But Burns said Monday that before joining Spectrum, Sculley had been concerned mainly about the firm’s patent position, not its regulatory standing.
“He spent a lot of time looking at the scope and strength of those patents. On the other subjects, he looked Caserta straight in the eye and said: ‘Is there anything I should know about? I don’t want to come if there are problems.’ ”
Caserta’s alleged dishonesty was “a very painful experience for John,” Burns said.
The Spectrum fiasco followed a messy finish to Sculley’s 10-year reign at Apple.
The computer company had begun to run into financial troubles early last year. In June, it abruptly announced that Sculley would step down as chief executive officer but remain as chairman.
Apple board members and Sculley all said the change had been Sculley’s idea--that he wanted to spend more time on big-picture issues while his successor, Michael Spindler, focused on day-to-day operations. Sculley insisted he had every intention of remaining actively involved at Apple. “This is not my swan song,” he declared.
At the time, though, sources at Apple disputed the official version of the events. A lawsuit by former Apple director Albert Eisenstat alleged that Sculley was ousted by a board unhappy over his growing involvement in politics and other outside activities.
As it turned out, Sculley did not last long at Apple after he left the CEO post.
He took a six-week sabbatical, interrupted only for the introduction of his pet project, the Newton personal digital assistant--a product that flopped in the marketplace. Shortly after, Sculley resigned to become chairman of Spectrum.
His announcement sent Spectrum’s stock soaring. Company insiders cashed in--including Caserta, who exercised stock options and then sold slightly less than half his stake for a profit of $8.4 million, according to CDA/Investnet, a Ft. Lauderdale, Fla., firm that tracks insider activity.
In his lawsuit, Sculley alleges that Caserta induced him to join the company with the express intent of collecting a windfall profit on stock sales. The sales also torpedoed the settlement of previous shareholder lawsuits against Spectrum and prompted the filing of additional shareholder suits last Friday.
Sculley also alleges that he was unaware the company was using a questionable method of accounting for revenue from its patent licensing agreements. In essence, the suit contends, Spectrum was counting money it had not yet received.
The Career Path of John Sculley
The resume of John Sculley, who quit tiny Spectrum Information Technologies Inc. on Monday:
* 1963: Joins Marschalk Co. in New York City.
* 1967: Joins Pepsi-Cola Co. as director of marketing.
* 1970: Becomes company’s youngest vice president, responsible for marketing.
* 1974: Named president of PepsiCo Foods, and will transform the money-losing operation into a profitable enterprise.

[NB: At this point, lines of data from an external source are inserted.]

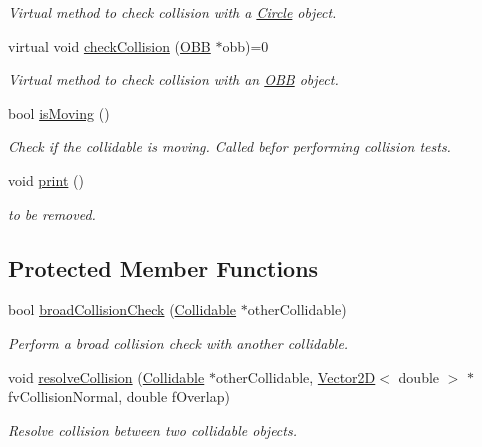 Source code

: \begin{DoxyCompactItemize}
\begin{DoxyCompactList}\small\item\em Virtual method to check collision with a \hyperlink{class_circle}{Circle} object. \end{DoxyCompactList}\item 
\hypertarget{class_collidable_a90789947098d0f6f43e3ef8a944a5657}{}virtual void \hyperlink{class_collidable_a90789947098d0f6f43e3ef8a944a5657}{check\+Collision} (\hyperlink{class_o_b_b}{O\+B\+B} $\ast$obb)=0\label{class_collidable_a90789947098d0f6f43e3ef8a944a5657}

\begin{DoxyCompactList}\small\item\em Virtual method to check collision with an \hyperlink{class_o_b_b}{O\+B\+B} object. \end{DoxyCompactList}\item 
\hypertarget{class_collidable_a8d46b697385b10bc9447f1ac18a587a6}{}bool \hyperlink{class_collidable_a8d46b697385b10bc9447f1ac18a587a6}{is\+Moving} ()\label{class_collidable_a8d46b697385b10bc9447f1ac18a587a6}

\begin{DoxyCompactList}\small\item\em Check if the collidable is moving. Called befor performing collision tests. \end{DoxyCompactList}\item 
\hypertarget{class_collidable_ac4597915c92e32ea10220808da31c750}{}void \hyperlink{class_collidable_ac4597915c92e32ea10220808da31c750}{print} ()\label{class_collidable_ac4597915c92e32ea10220808da31c750}

\begin{DoxyCompactList}\small\item\em to be removed. \end{DoxyCompactList}\end{DoxyCompactItemize}
\subsection*{Protected Member Functions}
\begin{DoxyCompactItemize}
\item 
bool \hyperlink{class_collidable_a3d3ce584cdb14485db044c81a792a966}{broad\+Collision\+Check} (\hyperlink{class_collidable}{Collidable} $\ast$other\+Collidable)
\begin{DoxyCompactList}\small\item\em Perform a broad collision check with another collidable. \end{DoxyCompactList}\item 
void \hyperlink{class_collidable_a40089393c9a030b68042e3b72d8142e4}{resolve\+Collision} (\hyperlink{class_collidable}{Collidable} $\ast$other\+Collidable, \hyperlink{class_vector2_d}{Vector2\+D}$<$ double $>$ $\ast$fv\+Collision\+Normal, double f\+Overlap)
\begin{DoxyCompactList}\small\item\em Resolve collision between two collidable objects. \end{DoxyCompactList}\end{DoxyCompactItemize}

* 1977: Becomes chief executive of Pepsi-Cola Co. and launches the widely acclaimed “Pepsi Challenge” campaign of blind taste tests; will succeed for awhile in ousting Coca-Cola as the nation’s No. 1 soft drink.
* 1983: Apple Computer co-founder Steven Jobs asks: “Do you want to spend the rest of your life selling sugared water or do you want a chance to change the world?” Sculley becomes chief executive of Apple, getting a $1-million signing bonus, $1 million in annual pay and options on 350,000 shares of Apple.
* 1985: Dismisses executive vice president Jobs amid lagging sales and dissension among Apple employees.
* 1986: Named chairman of Apple. Under his leadership, Apple’s annual sales explode to $7.9 billion in 1993--from $982 million in 1983.
* Oct. 15, 1993: Resigns from Apple.
* Oct. 18, 1993: Appointed chairman and chief executive of Spectrum Information Technologies, a small Manhasset, N.Y.-based company that holds key patents for wireless transmission of data between computers.
* Feb. 7, 1994: Resigns unexpectedly; files suit against Spectrum President Peter Caserta, seeking more than $10 million in damages, alleging he was misled when he was hired at Spectrum by not being told of SEC inquiries and “aggressive revenue recognition accounting” for license fees.